Since we’re already nitpicking…

While generally we tend to think of signals in terms of voltage, the truth of the matter is that a logic gate down at the silicon level is a current operated device. Bipolar junction transistors turn “on” when current flows between the base and emitter. This causes current to flow from the collector to emitter. Someone who thinks about the currents involved insures that the voltage on the collector is close enough to 0 and 5 volts (for TTL, for example) to be useful for a digital circuit, which generally means insuring that the transistor alternates between saturation and cutoff so that you avoid the “linear” region of the transistor. Field effect transistors work a bit differently, but its the same sort of thing. Internal registers on a computer are typically small capacitors, which is why your CPU has a minimum speed as well as a maximum.
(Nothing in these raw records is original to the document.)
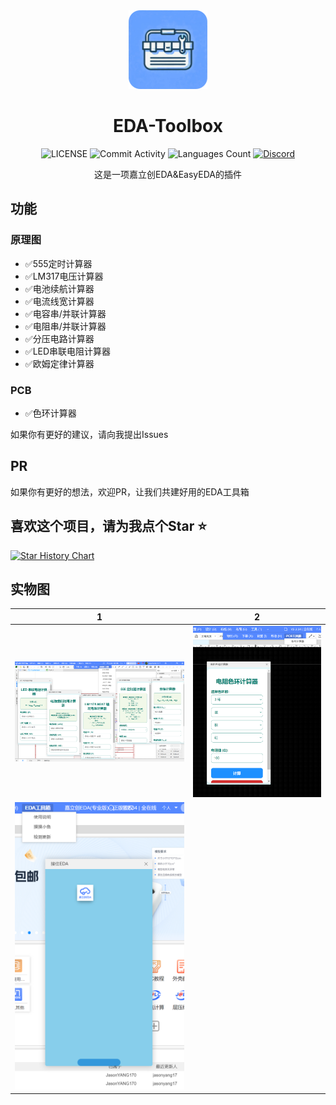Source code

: <div align="center">
<img src="/images/toolbox.jpg"width="25%" height="auto" >
    <h1>EDA-Toolbox</h1>


![LICENSE](https://img.shields.io/github/license/JasonYANG170/EDA-Toolbox?label=License&style=for-the-badge)
![Commit Activity](https://img.shields.io/github/commit-activity/w/JasonYANG170/EDA-Toolbox?style=for-the-badge&color=yellow)
![Languages Count](https://img.shields.io/github/languages/count/JasonYANG170/EDA-Toolbox?logo=javascript&style=for-the-badge)
[![Discord](https://img.shields.io/discord/978108215499816980?style=social&logo=discord&label=echosec)](https://discord.com/invite/az3ceRmgVe)




这是一项嘉立创EDA&EasyEDA的插件

</div>


## 功能
### 原理图
- ✅555定时计算器
- ✅LM317电压计算器
- ✅电池续航计算器
- ✅电流线宽计算器
- ✅电容串/并联计算器
- ✅电阻串/并联计算器
- ✅分压电路计算器
- ✅LED串联电阻计算器
- ✅欧姆定律计算器
### PCB
- ✅色环计算器

如果你有更好的建议，请向我提出Issues

## PR
如果你有更好的想法，欢迎PR，让我们共建好用的EDA工具箱

## 喜欢这个项目，请为我点个Star ⭐

[![Star History Chart](https://api.star-history.com/svg?repos=JasonYANG170/EDA-Toolbox&type=Date)](https://star-history.com/#star-history/star-history&Date)



## 实物图

| 1 | 2 |
| --- | --- |
| ![img_1.png](img_1.png)|![img.png](img.png)|
| ![img_2.png](img_2.png)||
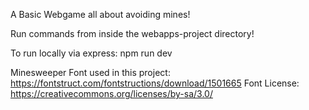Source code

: ﻿A Basic Webgame all about avoiding mines!

Run commands from inside the webapps-project directory!

To run locally via express: npm run dev

Minesweeper Font used in this project: https://fontstruct.com/fontstructions/download/1501665
Font License: https://creativecommons.org/licenses/by-sa/3.0/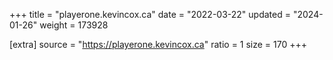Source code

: +++
title = "playerone.kevincox.ca"
date = "2022-03-22"
updated = "2024-01-26"
weight = 173928

[extra]
source = "https://playerone.kevincox.ca"
ratio = 1
size = 170
+++
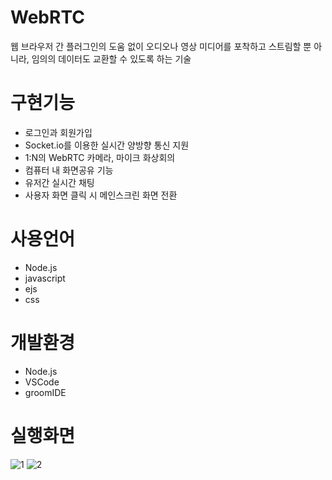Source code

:# WebRTC
웹 브라우저 간 플러그인의 도움 없이 오디오나 영상 미디어를 포착하고 스트림할 뿐 아니라,
임의의 데이터도 교환할 수 있도록 하는 기술

# 구현기능
* 로그인과 회원가입
* Socket.io를 이용한 실시간 양방향 통신 지원
* 1:N의 WebRTC 카메라, 마이크 화상회의
* 컴퓨터 내 화면공유 기능
* 유저간 실시간 채팅
* 사용자 화면 클릭 시 메인스크린 화면 전환

# 사용언어
* Node.js
* javascript
* ejs
* css

# 개발환경
* Node.js
* VSCode
* groomIDE

# 실행화면
![1](https://github.com/daramgya/zoomProject/assets/97143956/9f502721-68b7-4a6b-820e-9a88107326f8)
![2](https://github.com/daramgya/zoomProject/assets/97143956/3133dda2-fe04-4a2f-acc6-c4d1085fe60a)
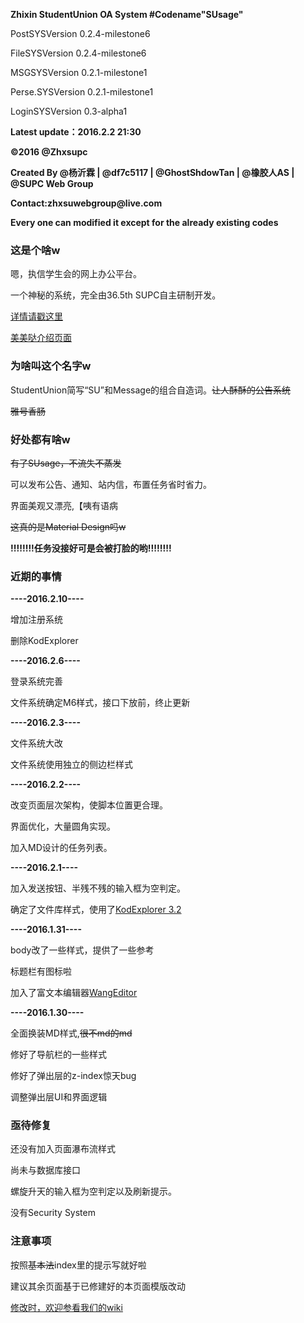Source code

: <b>Zhixin StudentUnion OA System #Codename"SUsage" </b>
<p>PostSYSVersion 0.2.4-milestone6</p>
<p>FileSYSVersion 0.2.4-milestone6</p>
<p>MSGSYSVersion 0.2.1-milestone1</p>
<p>Perse.SYSVersion 0.2.1-milestone1</p>
<p>LoginSYSVersion 0.3-alpha1</p>
<p><b>Latest update：2016.2.2 21:30</b></p>
<b>©2016 @Zhxsupc</b>
<p>  </p>
<b>Created By @杨沂霖 | @df7c5117 | @GhostShdowTan | @橡胶人AS </b>
<b>            | @SUPC Web Group</b>
<p>  </p>
<b>Contact:zhxsuwebgroup@live.com</b>
<p>  </p>
<b>Every one can modified it except for the already existing codes </b>
<p>  </p>
<h3>这是个啥w</h3>
  <p>嗯，执信学生会的网上办公平台。</p>
  <p>一个神秘的系统，完全由36.5th SUPC自主研制开发。</p><a href="https://github.com/zhxsuwebgroup/SU_OA/wiki/Susage-%7C-%E6%A6%82%E8%BF%B0" target="_blank">详情请戳这里</a>
  
<a href="http://zhxsuwebgroup.github.io/SUsage/" target="_blank">美美哒介绍页面</a>

<h3>为啥叫这个名字w</h3>
  <p>StudentUnion简写“SU”和Message的组合自造词。<s>让人酥酥的公告系统</s></p>
  <p><s>雅号香肠</s></p>
<h3>好处都有啥w</h3>
  <s>有了SUsage，不流失不蒸发</s>
  <p>可以发布公告、通知、站内信，布置任务省时省力。</p>
  <p>界面美观又漂亮,【咦有语病</p><p><s>这真的是Material Design吗w</s></p>
  <b>!!!!!!!!任务没接好可是会被打脸的哟!!!!!!!!</b>
<h3>近期的事情</h3>
<p><b>----2016.2.10----</b></p>
  <p>增加注册系统</p>
  <p>删除KodExplorer</p>
<p><b>----2016.2.6----</b></p>
  <p>登录系统完善</p>
  <p>文件系统确定M6样式，接口下放前，终止更新</p>
<p><b>----2016.2.3----</b></p>
  <p>文件系统大改</p>
  <p>文件系统使用独立的侧边栏样式</p>
  <p><b>----2016.2.2----</b></p>
  <p>改变页面层次架构，使脚本位置更合理。</p>
  <p>界面优化，大量圆角实现。</p>
  <p>加入MD设计的任务列表。</p>
  <p><b>----2016.2.1----</b></p>
  <p>加入发送按钮、半残不残的输入框为空判定。</p>
  <p>确定了文件库样式，使用了<a href="http://www.kalcaddle.com/index.html" target="_blank">KodExplorer 3.2</a></p>
  <p><b>----2016.1.31----</b></p>
  <p>body改了一些样式，提供了一些参考</p>
  <p>标题栏有图标啦</p>
  <p>加入了富文本编辑器<a href="http://wangeditor.github.io/" target="_blank">WangEditor</a></p>
  <p><b>----2016.1.30----</b></p>
  <p>全面换装MD样式,<s>很不md的md</s></p>
  <p>修好了导航栏的一些样式</p>
  <p>修好了弹出层的z-index惊天bug</p>
  <p>调整弹出层UI和界面逻辑</p>
  
  
<h3>亟待修复</h3>
  <p>还没有加入页面瀑布流样式</p>
  <p>尚未与数据库接口</p>
  <p>螺旋升天的输入框为空判定以及刷新提示。</p>
  <p>没有Security System</p>
<h3>注意事项</h3>
  <p>按照<s>基本法</s>index里的提示写就好啦</p>
  <p>建议其余页面基于已修建好的本页面模版改动</p>
  <a href="https://github.com/zhxsuwebgroup/SU_OA/wiki" target="_blank">修改时，欢迎参看我们的wiki</a>
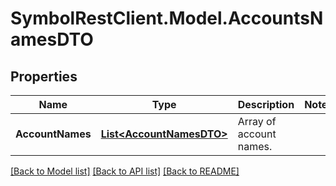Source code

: # SymbolRestClient.Model.AccountsNamesDTO

## Properties

Name | Type | Description | Notes
------------ | ------------- | ------------- | -------------
**AccountNames** | [**List&lt;AccountNamesDTO&gt;**](AccountNamesDTO.md) | Array of account names. | 

[[Back to Model list]](../README.md#documentation-for-models) [[Back to API list]](../README.md#documentation-for-api-endpoints) [[Back to README]](../README.md)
Run it too slow and the capacitors leak their charge off before the data value is needed for the next stage. The capacitors are charged by current flowing into them, then when they are “read” a current flows out of them into the next semiconductor stage.

Digital designers like to think purely in terms of ones and zeros, but underneath the hood its all about current flow.

I don’t know much about binary, so I’ll leave that to the experts. But I can contribute one thing at least…TWELFTH!

ECG

What are you talking about? TTL hasn’t been used in years. Dynamic logic aside from dense memories is not used very often either. Almost all digital logic these days is CMOS logic. Not bipolar logic.